Infusing knowledge into large-scale models via pre-training on large datasets;
Transferring knowledge from pre-trained models with fully annotated scene graphs during supervised fine-tuning.

However, due to a lack of explicit interaction modeling, these methods struggle to distinguish between interacting and non-interacting instances of the same object category. This limitation induces critical issues in both stages of OVSGG: it generates noisy pseudo-supervision from mismatched objects during knowledge infusion, and causes ambiguous query matching during knowledge transfer.
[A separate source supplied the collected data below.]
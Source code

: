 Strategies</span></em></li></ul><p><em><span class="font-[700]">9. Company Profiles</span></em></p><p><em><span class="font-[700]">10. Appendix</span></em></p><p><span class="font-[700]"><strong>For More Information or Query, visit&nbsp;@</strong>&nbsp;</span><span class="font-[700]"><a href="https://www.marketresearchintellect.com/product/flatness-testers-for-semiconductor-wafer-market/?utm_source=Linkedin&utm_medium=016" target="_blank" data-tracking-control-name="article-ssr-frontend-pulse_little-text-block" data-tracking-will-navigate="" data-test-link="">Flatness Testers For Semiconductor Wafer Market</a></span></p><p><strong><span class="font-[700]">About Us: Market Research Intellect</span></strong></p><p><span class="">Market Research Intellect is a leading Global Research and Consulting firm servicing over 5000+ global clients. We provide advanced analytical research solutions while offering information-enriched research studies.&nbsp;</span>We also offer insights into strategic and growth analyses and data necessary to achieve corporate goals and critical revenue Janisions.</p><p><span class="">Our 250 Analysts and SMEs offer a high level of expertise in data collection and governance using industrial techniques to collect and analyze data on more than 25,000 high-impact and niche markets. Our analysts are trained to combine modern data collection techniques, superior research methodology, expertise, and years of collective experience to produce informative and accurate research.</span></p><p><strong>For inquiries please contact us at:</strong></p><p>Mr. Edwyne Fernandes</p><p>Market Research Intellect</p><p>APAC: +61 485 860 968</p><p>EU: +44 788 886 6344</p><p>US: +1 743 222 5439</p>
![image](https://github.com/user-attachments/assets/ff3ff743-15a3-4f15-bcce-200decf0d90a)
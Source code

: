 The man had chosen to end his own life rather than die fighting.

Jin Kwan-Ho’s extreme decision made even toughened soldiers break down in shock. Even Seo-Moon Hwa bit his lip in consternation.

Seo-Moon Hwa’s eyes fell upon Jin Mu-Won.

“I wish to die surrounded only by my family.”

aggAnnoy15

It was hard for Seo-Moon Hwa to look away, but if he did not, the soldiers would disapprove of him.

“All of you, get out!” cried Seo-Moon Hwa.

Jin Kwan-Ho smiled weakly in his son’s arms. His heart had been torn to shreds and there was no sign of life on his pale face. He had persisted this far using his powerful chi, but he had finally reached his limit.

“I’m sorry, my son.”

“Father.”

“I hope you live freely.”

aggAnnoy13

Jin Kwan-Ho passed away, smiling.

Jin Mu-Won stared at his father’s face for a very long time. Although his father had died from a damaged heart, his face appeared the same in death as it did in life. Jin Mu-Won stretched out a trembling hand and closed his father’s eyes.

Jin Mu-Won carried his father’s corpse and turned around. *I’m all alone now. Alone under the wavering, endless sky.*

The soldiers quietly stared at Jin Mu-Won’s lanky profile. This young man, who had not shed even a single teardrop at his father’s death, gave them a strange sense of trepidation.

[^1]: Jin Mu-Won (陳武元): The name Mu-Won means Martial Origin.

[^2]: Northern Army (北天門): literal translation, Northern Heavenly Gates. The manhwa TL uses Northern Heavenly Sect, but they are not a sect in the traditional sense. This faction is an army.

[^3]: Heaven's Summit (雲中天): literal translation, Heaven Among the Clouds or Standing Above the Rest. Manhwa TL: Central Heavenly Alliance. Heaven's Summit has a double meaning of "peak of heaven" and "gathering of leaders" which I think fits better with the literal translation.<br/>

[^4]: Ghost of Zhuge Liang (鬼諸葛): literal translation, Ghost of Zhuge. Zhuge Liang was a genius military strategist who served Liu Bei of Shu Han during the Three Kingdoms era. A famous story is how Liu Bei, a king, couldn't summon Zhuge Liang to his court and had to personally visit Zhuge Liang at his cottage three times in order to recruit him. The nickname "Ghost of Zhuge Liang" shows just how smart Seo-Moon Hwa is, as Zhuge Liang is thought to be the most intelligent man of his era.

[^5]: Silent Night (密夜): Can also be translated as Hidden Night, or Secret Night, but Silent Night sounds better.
To this end, in this paper, we propose an interACtion-Centric end-to-end OVSGG framework (ACC) in an interaction-driven paradigm to minimize these mismatches.

For interaction-centric knowledge infusion, ACC employs a bidirectional interaction prompt for robust pseudo-supervision generation to enhance the model's interaction knowledge. For interaction-centric knowledge transfer, ACC first adopts interaction-guided query selection that prioritizes pairing interacting objects to reduce interference from non-interacting ones. Then, it integrates interaction-consistent knowledge distillation to bolster robustness by pushing relational foreground away from the background while retaining general knowledge.

Extensive experimental results on three benchmarks show that ACC achieves state-of-the-art performance, demonstrating the potential of interaction-centric paradigms for real-world applications.